EXCERPTED RECORDS:

━━━━━━━━━━━━━━━━

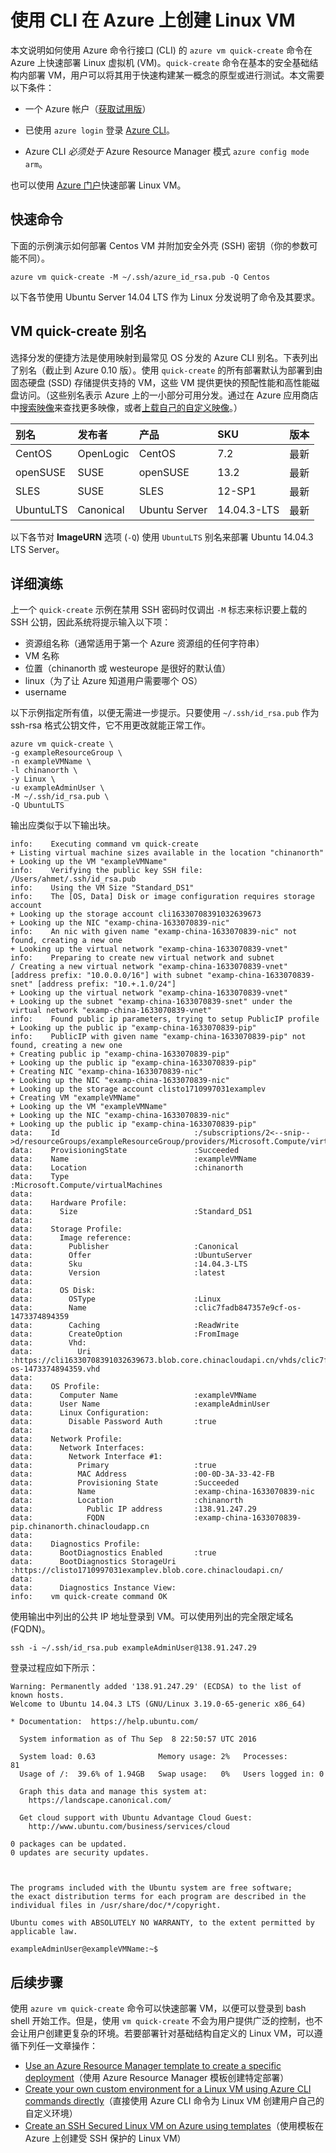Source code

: <properties
   pageTitle="使用 CLI 在 Azure 上创建 Linux VM | Azure"
   description="使用 CLI 在 Azure 上创建 Linux VM。"
   services="virtual-machines-linux"
   documentationCenter=""
   authors="vlivech"
   manager="timlt"
   editor=""/>  


<tags
   ms.service="virtual-machines-linux"
   ms.devlang="NA"
   ms.topic="hero-article"
   ms.tgt_pltfrm="vm-linux"
   ms.workload="infrastructure"
   ms.date="09/08/2016"
   wacn.date=""
   ms.author="v-livech"/>  



# 使用 CLI 在 Azure 上创建 Linux VM

本文说明如何使用 Azure 命令行接口 (CLI) 的 `azure vm quick-create` 命令在 Azure 上快速部署 Linux 虚拟机 (VM)。`quick-create` 命令在基本的安全基础结构内部署 VM，用户可以将其用于快速构建某一概念的原型或进行测试。本文需要以下条件：

- 一个 Azure 帐户（[获取试用版](/pricing/1rmb-trial/)）

- 已使用 `azure login` 登录 [Azure CLI](/documentation/articles/xplat-cli-install/)。

- Azure CLI _必须处于_ Azure Resource Manager 模式 `azure config mode arm`。

也可以使用 [Azure 门户](/documentation/articles/virtual-machines-linux-quick-create-portal/)快速部署 Linux VM。

## 快速命令

下面的示例演示如何部署 Centos VM 并附加安全外壳 (SSH) 密钥（你的参数可能不同）。

    azure vm quick-create -M ~/.ssh/azure_id_rsa.pub -Q Centos

以下各节使用 Ubuntu Server 14.04 LTS 作为 Linux 分发说明了命令及其要求。

## VM quick-create 别名

选择分发的便捷方法是使用映射到最常见 OS 分发的 Azure CLI 别名。下表列出了别名（截止到 Azure 0.10 版）。使用 `quick-create` 的所有部署默认为部署到由固态硬盘 (SSD) 存储提供支持的 VM，这些 VM 提供更快的预配性能和高性能磁盘访问。（这些别名表示 Azure 上的一小部分可用分发。通过在 Azure 应用商店中[搜索映像](/documentation/articles/virtual-machines-linux-cli-ps-findimage/)来查找更多映像，或者[上载自己的自定义映像](/documentation/articles/virtual-machines-linux-create-upload-generic/)。）

| 别名 | 发布者 | 产品 | SKU | 版本 |
|:----------|:----------|:-------------|:------------|:--------|
| CentOS | OpenLogic | CentOS | 7\.2 | 最新 |
| openSUSE | SUSE | openSUSE | 13\.2 | 最新 |
| SLES | SUSE | SLES | 12-SP1 | 最新 |
| UbuntuLTS | Canonical | Ubuntu Server | 14\.04.3-LTS | 最新 |

以下各节对 **ImageURN** 选项 (`-Q`) 使用 `UbuntuLTS` 别名来部署 Ubuntu 14.04.3 LTS Server。

## 详细演练

上一个 `quick-create` 示例在禁用 SSH 密码时仅调出 `-M` 标志来标识要上载的 SSH 公钥，因此系统将提示输入以下项：

- 资源组名称（通常适用于第一个 Azure 资源组的任何字符串）
- VM 名称
- 位置（chinanorth 或 westeurope 是很好的默认值）
- linux（为了让 Azure 知道用户需要哪个 OS）
- username

以下示例指定所有值，以便无需进一步提示。只要使用 `~/.ssh/id_rsa.pub` 作为 ssh-rsa 格式公钥文件，它不用更改就能正常工作。

    azure vm quick-create \
    -g exampleResourceGroup \
    -n exampleVMName \
    -l chinanorth \
    -y Linux \
    -u exampleAdminUser \
    -M ~/.ssh/id_rsa.pub \
    -Q UbuntuLTS

输出应类似于以下输出块。

    info:    Executing command vm quick-create
    + Listing virtual machine sizes available in the location "chinanorth"
    + Looking up the VM "exampleVMName"
    info:    Verifying the public key SSH file: /Users/ahmet/.ssh/id_rsa.pub
    info:    Using the VM Size "Standard_DS1"
    info:    The [OS, Data] Disk or image configuration requires storage account
    + Looking up the storage account cli16330708391032639673
    + Looking up the NIC "examp-china-1633070839-nic"
    info:    An nic with given name "examp-china-1633070839-nic" not found, creating a new one
    + Looking up the virtual network "examp-china-1633070839-vnet"
    info:    Preparing to create new virtual network and subnet
    / Creating a new virtual network "examp-china-1633070839-vnet" [address prefix: "10.0.0.0/16"] with subnet "examp-china-1633070839-snet" [address prefix: "10.+.1.0/24"]
    + Looking up the virtual network "examp-china-1633070839-vnet"
    + Looking up the subnet "examp-china-1633070839-snet" under the virtual network "examp-china-1633070839-vnet"
    info:    Found public ip parameters, trying to setup PublicIP profile
    + Looking up the public ip "examp-china-1633070839-pip"
    info:    PublicIP with given name "examp-china-1633070839-pip" not found, creating a new one
    + Creating public ip "examp-china-1633070839-pip"
    + Looking up the public ip "examp-china-1633070839-pip"
    + Creating NIC "examp-china-1633070839-nic"
    + Looking up the NIC "examp-china-1633070839-nic"
    + Looking up the storage account clisto1710997031examplev
    + Creating VM "exampleVMName"
    + Looking up the VM "exampleVMName"
    + Looking up the NIC "examp-china-1633070839-nic"
    + Looking up the public ip "examp-china-1633070839-pip"
    data:    Id                              :/subscriptions/2<--snip-->d/resourceGroups/exampleResourceGroup/providers/Microsoft.Compute/virtualMachines/exampleVMName
    data:    ProvisioningState               :Succeeded
    data:    Name                            :exampleVMName
    data:    Location                        :chinanorth
    data:    Type                            :Microsoft.Compute/virtualMachines
    data:
    data:    Hardware Profile:
    data:      Size                          :Standard_DS1
    data:
    data:    Storage Profile:
    data:      Image reference:
    data:        Publisher                   :Canonical
    data:        Offer                       :UbuntuServer
    data:        Sku                         :14.04.3-LTS
    data:        Version                     :latest
    data:
    data:      OS Disk:
    data:        OSType                      :Linux
    data:        Name                        :clic7fadb847357e9cf-os-1473374894359
    data:        Caching                     :ReadWrite
    data:        CreateOption                :FromImage
    data:        Vhd:
    data:          Uri                       :https://cli16330708391032639673.blob.core.chinacloudapi.cn/vhds/clic7fadb847357e9cf-os-1473374894359.vhd
    data:
    data:    OS Profile:
    data:      Computer Name                 :exampleVMName
    data:      User Name                     :exampleAdminUser
    data:      Linux Configuration:
    data:        Disable Password Auth       :true
    data:
    data:    Network Profile:
    data:      Network Interfaces:
    data:        Network Interface #1:
    data:          Primary                   :true
    data:          MAC Address               :00-0D-3A-33-42-FB
    data:          Provisioning State        :Succeeded
    data:          Name                      :examp-china-1633070839-nic
    data:          Location                  :chinanorth
    data:            Public IP address       :138.91.247.29
    data:            FQDN                    :examp-china-1633070839-pip.chinanorth.chinacloudapp.cn
    data:
    data:    Diagnostics Profile:
    data:      BootDiagnostics Enabled       :true
    data:      BootDiagnostics StorageUri    :https://clisto1710997031examplev.blob.core.chinacloudapi.cn/
    data:
    data:      Diagnostics Instance View:
    info:    vm quick-create command OK

使用输出中列出的公共 IP 地址登录到 VM。可以使用列出的完全限定域名 (FQDN)。

    ssh -i ~/.ssh/id_rsa.pub exampleAdminUser@138.91.247.29

登录过程应如下所示：

    Warning: Permanently added '138.91.247.29' (ECDSA) to the list of known hosts.
    Welcome to Ubuntu 14.04.3 LTS (GNU/Linux 3.19.0-65-generic x86_64)

    * Documentation:  https://help.ubuntu.com/

      System information as of Thu Sep  8 22:50:57 UTC 2016

      System load: 0.63              Memory usage: 2%   Processes:       81
      Usage of /:  39.6% of 1.94GB   Swap usage:   0%   Users logged in: 0

      Graph this data and manage this system at:
        https://landscape.canonical.com/

      Get cloud support with Ubuntu Advantage Cloud Guest:
        http://www.ubuntu.com/business/services/cloud

    0 packages can be updated.
    0 updates are security updates.



    The programs included with the Ubuntu system are free software;
    the exact distribution terms for each program are described in the
    individual files in /usr/share/doc/*/copyright.

    Ubuntu comes with ABSOLUTELY NO WARRANTY, to the extent permitted by
    applicable law.

    exampleAdminUser@exampleVMName:~$

## 后续步骤

使用 `azure vm quick-create` 命令可以快速部署 VM，以便可以登录到 bash shell 开始工作。但是，使用 `vm quick-create` 不会为用户提供广泛的控制，也不会让用户创建更复杂的环境。若要部署针对基础结构自定义的 Linux VM，可以遵循下列任一文章操作：

- [Use an Azure Resource Manager template to create a specific deployment](/documentation/articles/virtual-machines-linux-cli-deploy-templates/)（使用 Azure Resource Manager 模板创建特定部署）
- [Create your own custom environment for a Linux VM using Azure CLI commands directly](/documentation/articles/virtual-machines-linux-create-cli-complete/)（直接使用 Azure CLI 命令为 Linux VM 创建用户自己的自定义环境）
- [Create an SSH Secured Linux VM on Azure using templates](/documentation/articles/virtual-machines-linux-create-ssh-secured-vm-from-template/)（使用模板在 Azure 上创建受 SSH 保护的 Linux VM）

<!---HONumber=Mooncake_1017_2016-->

━━━━━━━━━━━━━━━━

WHAT IS REQUIRED: The answer must be an exact copy of the lines above, from the start of the records through the line with "## VM quick-create 别名", and of nothing else; no pictures belong in it.

REPLY:
Source code

: <properties
   pageTitle="使用 CLI 在 Azure 上创建 Linux VM | Azure"
   description="使用 CLI 在 Azure 上创建 Linux VM。"
   services="virtual-machines-linux"
   documentationCenter=""
   authors="vlivech"
   manager="timlt"
   editor=""/>  


<tags
   ms.service="virtual-machines-linux"
   ms.devlang="NA"
   ms.topic="hero-article"
   ms.tgt_pltfrm="vm-linux"
   ms.workload="infrastructure"
   ms.date="09/08/2016"
   wacn.date=""
   ms.author="v-livech"/>  



# 使用 CLI 在 Azure 上创建 Linux VM

本文说明如何使用 Azure 命令行接口 (CLI) 的 `azure vm quick-create` 命令在 Azure 上快速部署 Linux 虚拟机 (VM)。`quick-create` 命令在基本的安全基础结构内部署 VM，用户可以将其用于快速构建某一概念的原型或进行测试。本文需要以下条件：

- 一个 Azure 帐户（[获取试用版](/pricing/1rmb-trial/)）

- 已使用 `azure login` 登录 [Azure CLI](/documentation/articles/xplat-cli-install/)。

- Azure CLI _必须处于_ Azure Resource Manager 模式 `azure config mode arm`。

也可以使用 [Azure 门户](/documentation/articles/virtual-machines-linux-quick-create-portal/)快速部署 Linux VM。

## 快速命令

下面的示例演示如何部署 Centos VM 并附加安全外壳 (SSH) 密钥（你的参数可能不同）。

    azure vm quick-create -M ~/.ssh/azure_id_rsa.pub -Q Centos

以下各节使用 Ubuntu Server 14.04 LTS 作为 Linux 分发说明了命令及其要求。

## VM quick-create 别名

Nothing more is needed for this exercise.